◆ Task to carry out
Return each of the entries below precisely, with no pictures in the result.

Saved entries
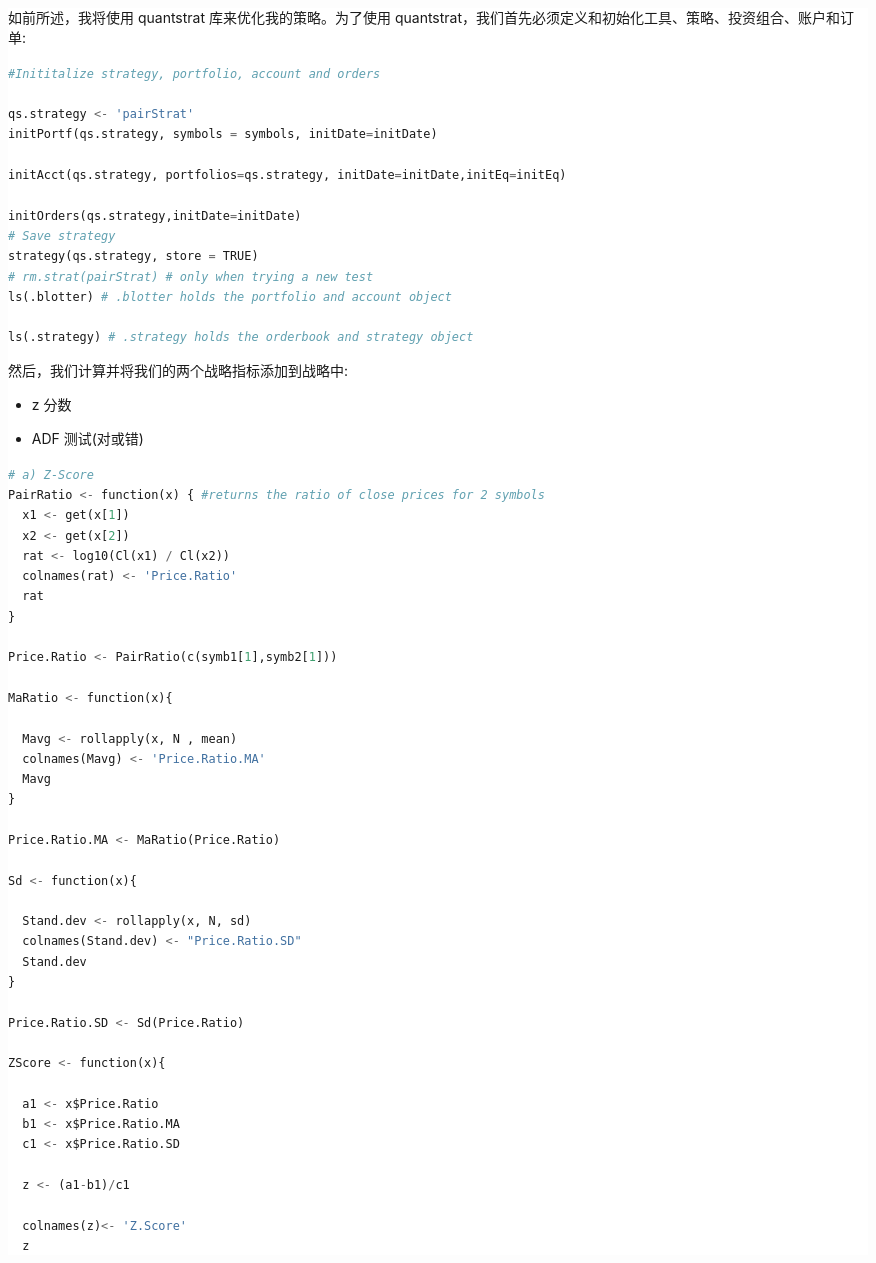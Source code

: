 如前所述，我将使用 quantstrat 库来优化我的策略。为了使用 quantstrat，我们首先必须定义和初始化工具、策略、投资组合、账户和订单:

```py
#Inititalize strategy, portfolio, account and orders

qs.strategy <- 'pairStrat'
initPortf(qs.strategy, symbols = symbols, initDate=initDate)

initAcct(qs.strategy, portfolios=qs.strategy, initDate=initDate,initEq=initEq)

initOrders(qs.strategy,initDate=initDate)
# Save strategy
strategy(qs.strategy, store = TRUE)
# rm.strat(pairStrat) # only when trying a new test
ls(.blotter) # .blotter holds the portfolio and account object

ls(.strategy) # .strategy holds the orderbook and strategy object
```

然后，我们计算并将我们的两个战略指标添加到战略中:

*   z 分数

*   ADF 测试(对或错)

```py
# a) Z-Score
PairRatio <- function(x) { #returns the ratio of close prices for 2 symbols
  x1 <- get(x[1])
  x2 <- get(x[2])
  rat <- log10(Cl(x1) / Cl(x2))
  colnames(rat) <- 'Price.Ratio'
  rat
}

Price.Ratio <- PairRatio(c(symb1[1],symb2[1]))

MaRatio <- function(x){

  Mavg <- rollapply(x, N , mean)
  colnames(Mavg) <- 'Price.Ratio.MA'
  Mavg
}

Price.Ratio.MA <- MaRatio(Price.Ratio)

Sd <- function(x){

  Stand.dev <- rollapply(x, N, sd)
  colnames(Stand.dev) <- "Price.Ratio.SD"
  Stand.dev
}

Price.Ratio.SD <- Sd(Price.Ratio)

ZScore <- function(x){

  a1 <- x$Price.Ratio
  b1 <- x$Price.Ratio.MA
  c1 <- x$Price.Ratio.SD

  z <- (a1-b1)/c1

  colnames(z)<- 'Z.Score'
  z

```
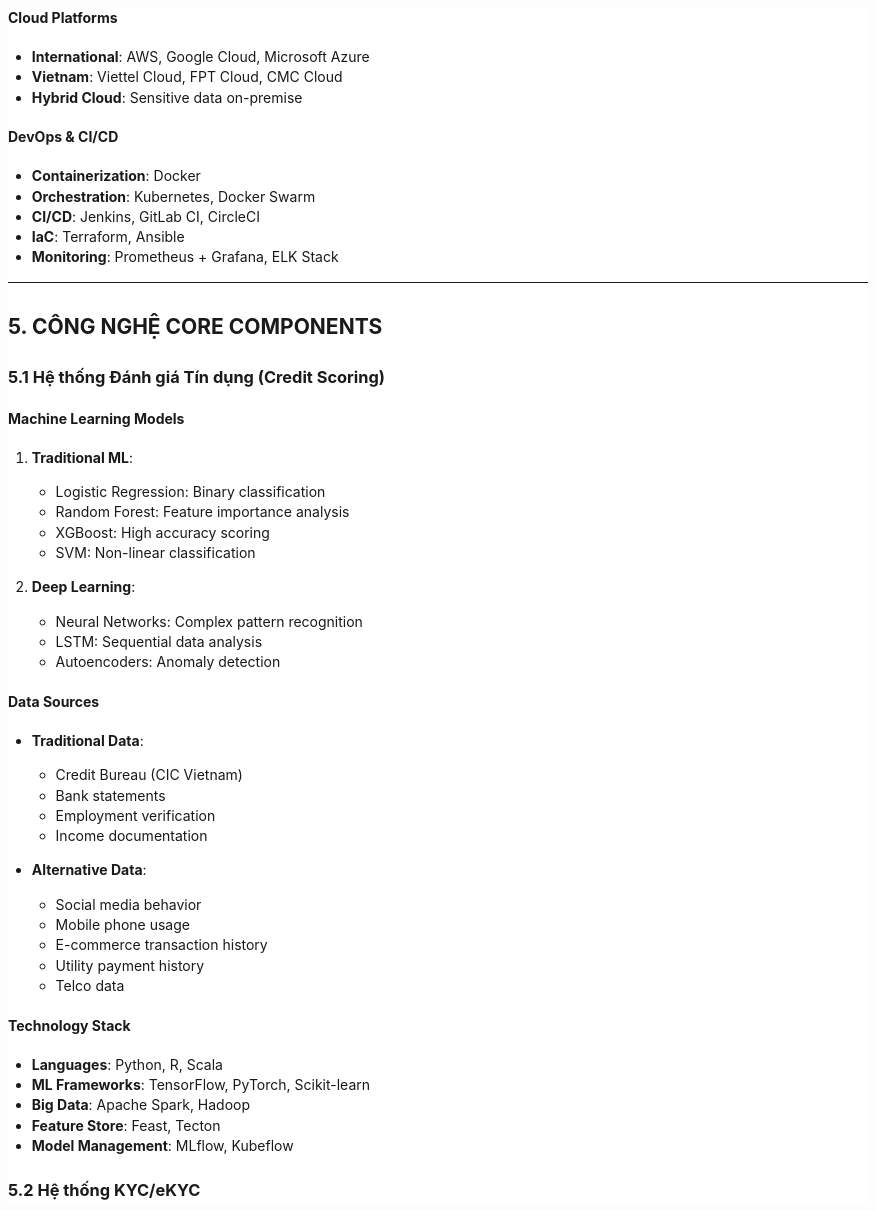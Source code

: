 #### **Cloud Platforms**
- **International**: AWS, Google Cloud, Microsoft Azure
- **Vietnam**: Viettel Cloud, FPT Cloud, CMC Cloud
- **Hybrid Cloud**: Sensitive data on-premise

#### **DevOps & CI/CD**
- **Containerization**: Docker
- **Orchestration**: Kubernetes, Docker Swarm
- **CI/CD**: Jenkins, GitLab CI, CircleCI
- **IaC**: Terraform, Ansible
- **Monitoring**: Prometheus + Grafana, ELK Stack

---

## 5. CÔNG NGHỆ CORE COMPONENTS

### 5.1 Hệ thống Đánh giá Tín dụng (Credit Scoring)

#### **Machine Learning Models**
1. **Traditional ML**:
   - Logistic Regression: Binary classification
   - Random Forest: Feature importance analysis
   - XGBoost: High accuracy scoring
   - SVM: Non-linear classification

2. **Deep Learning**:
   - Neural Networks: Complex pattern recognition
   - LSTM: Sequential data analysis
   - Autoencoders: Anomaly detection

#### **Data Sources**
- **Traditional Data**:
  - Credit Bureau (CIC Vietnam)
  - Bank statements
  - Employment verification
  - Income documentation

- **Alternative Data**:
  - Social media behavior
  - Mobile phone usage
  - E-commerce transaction history
  - Utility payment history
  - Telco data

#### **Technology Stack**
- **Languages**: Python, R, Scala
- **ML Frameworks**: TensorFlow, PyTorch, Scikit-learn
- **Big Data**: Apache Spark, Hadoop
- **Feature Store**: Feast, Tecton
- **Model Management**: MLflow, Kubeflow

### 5.2 Hệ thống KYC/eKYC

◆ Solution to this problem
Source code

: 如前所述，我将使用 quantstrat 库来优化我的策略。为了使用 quantstrat，我们首先必须定义和初始化工具、策略、投资组合、账户和订单:

```py
#Inititalize strategy, portfolio, account and orders

qs.strategy <- 'pairStrat'
initPortf(qs.strategy, symbols = symbols, initDate=initDate)

initAcct(qs.strategy, portfolios=qs.strategy, initDate=initDate,initEq=initEq)

initOrders(qs.strategy,initDate=initDate)
# Save strategy
strategy(qs.strategy, store = TRUE)
# rm.strat(pairStrat) # only when trying a new test
ls(.blotter) # .blotter holds the portfolio and account object

ls(.strategy) # .strategy holds the orderbook and strategy object
```

然后，我们计算并将我们的两个战略指标添加到战略中:

*   z 分数

*   ADF 测试(对或错)

```py
# a) Z-Score
PairRatio <- function(x) { #returns the ratio of close prices for 2 symbols
  x1 <- get(x[1])
  x2 <- get(x[2])
  rat <- log10(Cl(x1) / Cl(x2))
  colnames(rat) <- 'Price.Ratio'
  rat
}

Price.Ratio <- PairRatio(c(symb1[1],symb2[1]))

MaRatio <- function(x){

  Mavg <- rollapply(x, N , mean)
  colnames(Mavg) <- 'Price.Ratio.MA'
  Mavg
}

Price.Ratio.MA <- MaRatio(Price.Ratio)

Sd <- function(x){

  Stand.dev <- rollapply(x, N, sd)
  colnames(Stand.dev) <- "Price.Ratio.SD"
  Stand.dev
}

Price.Ratio.SD <- Sd(Price.Ratio)

ZScore <- function(x){

  a1 <- x$Price.Ratio
  b1 <- x$Price.Ratio.MA
  c1 <- x$Price.Ratio.SD

  z <- (a1-b1)/c1

  colnames(z)<- 'Z.Score'
  z

```
Source code

: #### **Cloud Platforms**
- **International**: AWS, Google Cloud, Microsoft Azure
- **Vietnam**: Viettel Cloud, FPT Cloud, CMC Cloud
- **Hybrid Cloud**: Sensitive data on-premise

#### **DevOps & CI/CD**
- **Containerization**: Docker
- **Orchestration**: Kubernetes, Docker Swarm
- **CI/CD**: Jenkins, GitLab CI, CircleCI
- **IaC**: Terraform, Ansible
- **Monitoring**: Prometheus + Grafana, ELK Stack

---

## 5. CÔNG NGHỆ CORE COMPONENTS

### 5.1 Hệ thống Đánh giá Tín dụng (Credit Scoring)

#### **Machine Learning Models**
1. **Traditional ML**:
   - Logistic Regression: Binary classification
   - Random Forest: Feature importance analysis
   - XGBoost: High accuracy scoring
   - SVM: Non-linear classification

2. **Deep Learning**:
   - Neural Networks: Complex pattern recognition
   - LSTM: Sequential data analysis
   - Autoencoders: Anomaly detection

#### **Data Sources**
- **Traditional Data**:
  - Credit Bureau (CIC Vietnam)
  - Bank statements
  - Employment verification
  - Income documentation

- **Alternative Data**:
  - Social media behavior
  - Mobile phone usage
  - E-commerce transaction history
  - Utility payment history
  - Telco data

#### **Technology Stack**
- **Languages**: Python, R, Scala
- **ML Frameworks**: TensorFlow, PyTorch, Scikit-learn
- **Big Data**: Apache Spark, Hadoop
- **Feature Store**: Feast, Tecton
- **Model Management**: MLflow, Kubeflow

### 5.2 Hệ thống KYC/eKYC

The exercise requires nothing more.